[Saved entries]
++++

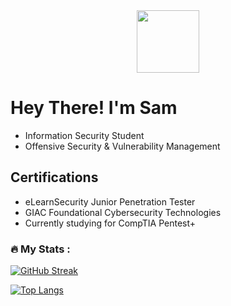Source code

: <div id="header" align="center">
  <img src="https://media.giphy.com/media/WFZvB7VIXBgiz3oDXE/giphy.gif" width="100"/>
</div>

# Hey There! I'm Sam
- Information Security Student
- Offensive Security & Vulnerability Management

## Certifications
- eLearnSecurity Junior Penetration Tester
- GIAC Foundational Cybersecurity Technologies
- Currently studying for CompTIA Pentest+

### :fire: My Stats :

[![GitHub Streak](http://github-readme-streak-stats.herokuapp.com?user=ida-bro&theme=dark&background=000000)](https://git.io/streak-stats)

[![Top Langs](https://github-readme-stats.vercel.app/api/top-langs/?username=your-github-username)](https://github.com/anuraghazra/github-readme-stats)
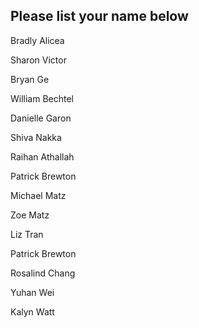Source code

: ## Please list your name below

Bradly Alicea

Sharon Victor

Bryan Ge

William  Bechtel  

Danielle Garon

Shiva Nakka

Raihan Athallah

Patrick Brewton

Michael Matz

Zoe Matz

Liz Tran

Patrick Brewton  

Rosalind Chang

Yuhan Wei

Kalyn Watt
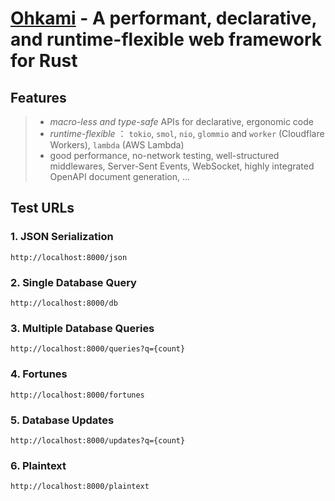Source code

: # [Ohkami](https://github.com/ohkami-rs/ohkami) - A performant, declarative, and runtime-flexible web framework for Rust

## Features

> - *macro-less and type-safe* APIs for declarative, ergonomic code
> - *runtime-flexible* ： `tokio`, `smol`, `nio`, `glommio` and `worker` (Cloudflare Workers), `lambda` (AWS Lambda)
> - good performance, no-network testing, well-structured middlewares, Server-Sent Events, WebSocket, highly integrated OpenAPI document generation, ...

## Test URLs

### 1. JSON Serialization

    http://localhost:8000/json

### 2. Single Database Query

    http://localhost:8000/db

### 3. Multiple Database Queries

    http://localhost:8000/queries?q={count}

### 4. Fortunes

    http://localhost:8000/fortunes

### 5. Database Updates

    http://localhost:8000/updates?q={count}

### 6. Plaintext

    http://localhost:8000/plaintext
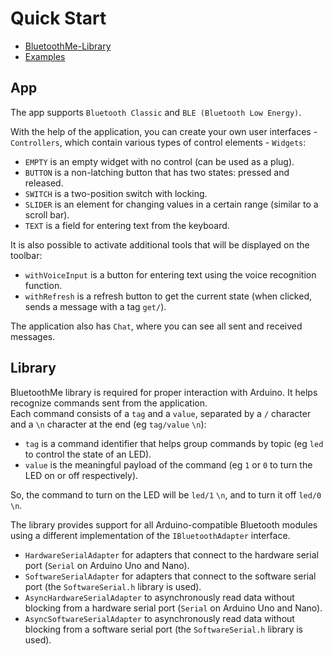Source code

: # Quick Start

- [BluetoothMe-Library](https://github.com/BluetoothMe/BluetoothMe)  
- [Examples](https://github.com/BluetoothMe/BluetoothMe/tree/main/examples)  


## App
The app supports `Bluetooth Classic` and `BLE (Bluetooth Low Energy)`. 

With the help of the application, you can create your own user interfaces - `Controllers`, which contain various types of control elements - `Widgets`:
- `EMPTY` is an empty widget with no control (can be used as a plug).
- `BUTTON` is a non-latching button that has two states: pressed and released.
- `SWITCH` is a two-position switch with locking.
- `SLIDER` is an element for changing values in a certain range (similar to a scroll bar).
- `TEXT` is a field for entering text from the keyboard.

It is also possible to activate additional tools that will be displayed on the toolbar:
- `withVoiceInput` is a button for entering text using the voice recognition function.
- `withRefresh` is a refresh button to get the current state (when clicked, sends a message with a tag `get/`).

The application also has `Chat`, where you can see all sent and received messages.


## Library
BluetoothMe library is required for proper interaction with Arduino. It helps recognize commands sent from the application.  
Each command consists of a `tag` and a `value`, separated by a `/` character and a `\n` character at the end (eg `tag/value` `\n`):
- `tag` is a command identifier that helps group commands by topic (eg `led` to control the state of an LED).  
- `value` is the meaningful payload of the command (eg `1` or `0` to turn the LED on or off respectively).  

So, the command to turn on the LED will be `led/1` `\n`, and to turn it off `led/0` `\n`.  

The library provides support for all Arduino-compatible Bluetooth modules using a different implementation of the `IBluetoothAdapter` interface.
- `HardwareSerialAdapter` for adapters that connect to the hardware serial port (`Serial` on Arduino Uno and Nano).
- `SoftwareSerialAdapter` for adapters that connect to the software serial port (the `SoftwareSerial.h` library is used).
- `AsyncHardwareSerialAdapter` to asynchronously read data without blocking from a hardware serial port (`Serial` on Arduino Uno and Nano).
- `AsyncSoftwareSerialAdapter` to asynchronously read data without blocking from a software serial port (the `SoftwareSerial.h` library is used).

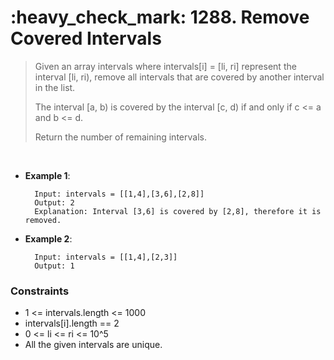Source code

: <h1>:heavy_check_mark: 1288. Remove Covered Intervals</h1>
<blockquote>Given an array intervals where intervals[i] = [li, ri] represent the interval [li, ri), remove all intervals that are covered by another interval in the list.

The interval [a, b) is covered by the interval [c, d) if and only if c <= a and b <= d.

Return the number of remaining intervals.</blockquote><br>

* **Example 1**:<br>

        Input: intervals = [[1,4],[3,6],[2,8]]
        Output: 2
        Explanation: Interval [3,6] is covered by [2,8], therefore it is removed.
      
* **Example 2**:<br>

        Input: intervals = [[1,4],[2,3]]
        Output: 1

### **Constraints**
* 1 <= intervals.length <= 1000
* intervals[i].length == 2
* 0 <= li <= ri <= 10^5
* All the given intervals are unique.
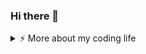 ### Hi there 👋 


<details>
<summary>⚡️ More about my coding life</summary>
<br />

<img src="https://github-readme-stats.vercel.app/api?username=soam69&hide_title=false&hide_rank=false&show_icons=true&include_all_commits=true&count_private=true&disable_animations=false&theme=blue-green&locale=en&hide_border=false&custom_title=Github%20Stats:" height="150" alt="stats graph"  />
<img src="https://github-readme-stats.vercel.app/api/top-langs?username=soam69&locale=en&hide_title=false&layout=compact&card_width=320&langs_count=5&theme=blue-green&hide_border=false&custom_title=Languages:" height="150" alt="languages graph"  />
  <img src="https://streak-stats.demolab.com?user=soam69&locale=en&mode=daily&theme=blue-green&hide_border=false&border_radius=5" height="150" alt="streak graph"  />

</details>
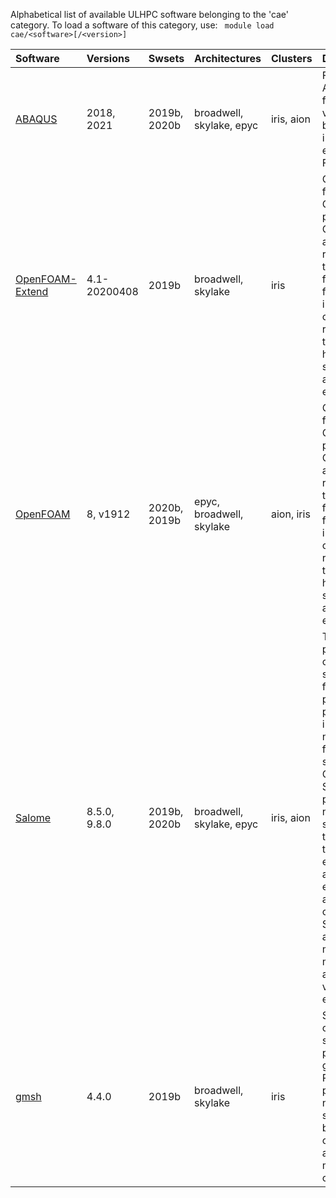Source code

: Alphabetical list of available ULHPC software belonging to the 'cae' category.
To load a software of this category, use: ` module load cae/<software>[/<version>]`

| Software                                                   | Versions     | Swsets       | Architectures            | Clusters   | Description                                                                                                                                                                                                                                                                                                                                                                                                                    |
|:-----------------------------------------------------------|:-------------|:-------------|:-------------------------|:-----------|:-------------------------------------------------------------------------------------------------------------------------------------------------------------------------------------------------------------------------------------------------------------------------------------------------------------------------------------------------------------------------------------------------------------------------------|
| [ABAQUS](https://www.simulia.com/products/abaqus_fea.html) | 2018, 2021   | 2019b, 2020b | broadwell, skylake, epyc | iris, aion | Finite Element Analysis software for modeling, visualization and best-in-class implicit and explicit dynamics FEA.                                                                                                                                                                                                                                                                                                             |
| [OpenFOAM-Extend](http://www.extend-project.de/)           | 4.1-20200408 | 2019b        | broadwell, skylake       | iris       | OpenFOAM is a free, open source CFD software package. OpenFOAM has an extensive range of features to solve anything from complex fluid flows involving chemical reactions, turbulence and heat transfer, to solid dynamics and electromagnetics.                                                                                                                                                                               |
| [OpenFOAM](https://www.openfoam.org/)                      | 8, v1912     | 2020b, 2019b | epyc, broadwell, skylake | aion, iris | OpenFOAM is a free, open source CFD software package. OpenFOAM has an extensive range of features to solve anything from complex fluid flows involving chemical reactions, turbulence and heat transfer, to solid dynamics and electromagnetics.                                                                                                                                                                               |
| [Salome](https://www.salome-platform.org/)                 | 8.5.0, 9.8.0 | 2019b, 2020b | broadwell, skylake, epyc | iris, aion | The SALOME platform is an open source software framework for pre- and post-processing and integration of numerical solvers from various scientific fields. CEA and EDF use SALOME to perform a large number of simulations, typically related to power plant equipment and alternative energy. To address these challenges, SALOME includes a CAD/CAE modelling tool, mesh generators, an advanced 3D visualization tool, etc. |
| [gmsh](http://gmsh.info/)                                  | 4.4.0        | 2019b        | broadwell, skylake       | iris       | Salome is an open-source software that provides a generic Pre- and Post-Processing platform for numerical simulation. It is based on an open and flexible architecture made of reusable components.                                                                                                                                                                                                                            |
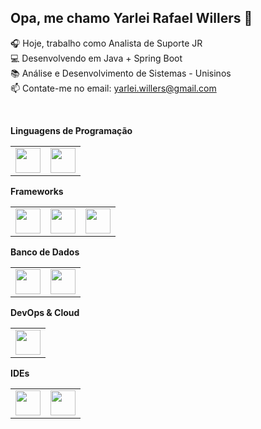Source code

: ## Opa, me chamo Yarlei Rafael Willers 👋

🎧 Hoje, trabalho como Analista de Suporte JR
<br>
💻 Desenvolvendo em Java + Spring Boot
<br>
📚 Análise e Desenvolvimento de Sistemas - Unisinos
<br>
📫 Contate-me no email: yarlei.willers@gmail.com

<br>

<strong> Linguagens de Programação <strong>
<table>
  <tr>
    <td><img src="https://cdn.jsdelivr.net/gh/devicons/devicon@latest/icons/java/java-original.svg" width="40"/></td>
    <td><img src="https://cdn.jsdelivr.net/gh/devicons/devicon@latest/icons/python/python-original.svg" width="40"/></td>
  </tr>
</table>

<strong> Frameworks <strong>
<table>
  <tr>
    <td><img src="https://cdn.jsdelivr.net/gh/devicons/devicon@latest/icons/spring/spring-original.svg" width="40"/></td>
    <td><img src="https://cdn.jsdelivr.net/gh/devicons/devicon@latest/icons/angular/angular-original.svg" width="40"/></td>
    <td><img src="https://cdn.jsdelivr.net/gh/devicons/devicon@latest/icons/hibernate/hibernate-original-wordmark.svg" width="40"/></td>
  </tr>
</table>

<strong> Banco de Dados <strong>
<table>
  <tr>
    <td><img src="https://cdn.jsdelivr.net/gh/devicons/devicon@latest/icons/mysql/mysql-original.svg" width="40"/></td>
    <td><img src="https://cdn.worldvectorlogo.com/logos/oracle-6.svg" width="40"/></td>
  </tr>
</table>

<strong> DevOps & Cloud <strong>
<table>
  <tr>
    <td><img src="https://cdn.jsdelivr.net/gh/devicons/devicon@latest/icons/docker/docker-plain-wordmark.svg" width="40"/></td>
  </tr>
</table>

<strong> IDEs <strong>
<table>
  <tr>
    <td><img src="https://cdn.jsdelivr.net/gh/devicons/devicon@latest/icons/vscode/vscode-original.svg" width="40"/></td>
    <td><img src="https://cdn.jsdelivr.net/gh/devicons/devicon@latest/icons/eclipse/eclipse-original.svg" width="40"/></td>
  </tr>
</table>


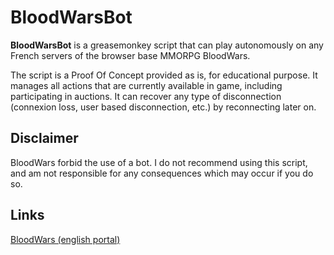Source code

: # BloodWarsBot
**BloodWarsBot** is a greasemonkey script that can play autonomously on any French servers of the browser base MMORPG BloodWars.

The script is a Proof Of Concept provided as is, for educational purpose.
It manages all actions that are currently available in game, including participating in auctions. It can recover any type of disconnection (connexion loss, user based disconnection, etc.) by reconnecting later on.

## Disclaimer
BloodWars forbid the use of a bot. I do not recommend using this script, and am not responsible for any consequences which may occur if you do so.

## Links
[BloodWars (english portal)](https://bloodwars.net/)
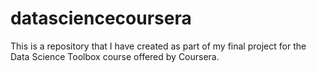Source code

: # datasciencecoursera
This is a repository that I have created as part of my final project for the Data Science Toolbox course offered by Coursera.
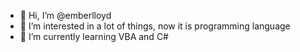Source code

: - 👋 Hi, I’m @emberlloyd
- 👀 I’m interested in a lot of things, now it is programming language
- 🌱 I’m currently learning VBA and C#
<!---
emberlloyd/emberlloyd is a ✨ special ✨ repository because its `README.md` (this file) appears on your GitHub profile.
You can click the Preview link to take a look at your changes.
--->
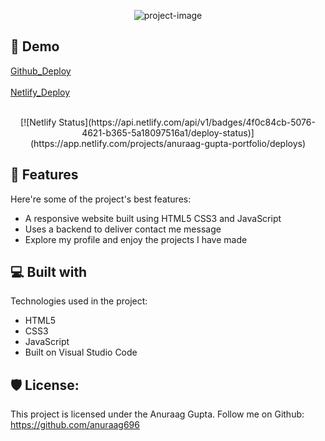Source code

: <p align="center"><img src="https://socialify.git.ci/anuraag696/Portfolio/image?custom_description=My+Personal+Portfolio+Website.+Find+out+all+my+projects+here.&amp;custom_language=HTML&amp;description=1&amp;forks=1&amp;issues=1&amp;language=1&amp;name=1&amp;owner=1&amp;pattern=Transparent&amp;pulls=1&amp;stargazers=1&amp;theme=Auto" alt="project-image"></p>

<h2>🚀 Demo</h2>

[Github_Deploy](https://anuraag696.github.io/Portfolio/)<br><br>
[Netlify_Deploy](https://anuraag-gupta-portfolio.netlify.app/)<br><br>
<p style="text-align: center;">
[![Netlify Status](https://api.netlify.com/api/v1/badges/4f0c84cb-5076-4621-b365-5a18097516a1/deploy-status)](https://app.netlify.com/projects/anuraag-gupta-portfolio/deploys)
</p>
  
  
<h2>🧐 Features</h2>

Here're some of the project's best features:

*   A responsive website built using HTML5 CSS3 and JavaScript
*   Uses a backend to deliver contact me message
*   Explore my profile and enjoy the projects I have made

  
  
<h2>💻 Built with</h2>

Technologies used in the project:

*   HTML5
*   CSS3
*   JavaScript
*   Built on Visual Studio Code

<h2>🛡️ License:</h2>

This project is licensed under the Anuraag Gupta. Follow me on Github: https://github.com/anuraag696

++++

| Exercise brief |
Each line of the entries above that contains "streak" is to be copied.

| Problem solution |
[![GitHub Streak](http://github-readme-streak-stats.herokuapp.com?user=ida-bro&theme=dark&background=000000)](https://git.io/streak-stats)
  <img src="https://streak-stats.demolab.com?user=soam69&locale=en&mode=daily&theme=blue-green&hide_border=false&border_radius=5" height="150" alt="streak graph"  />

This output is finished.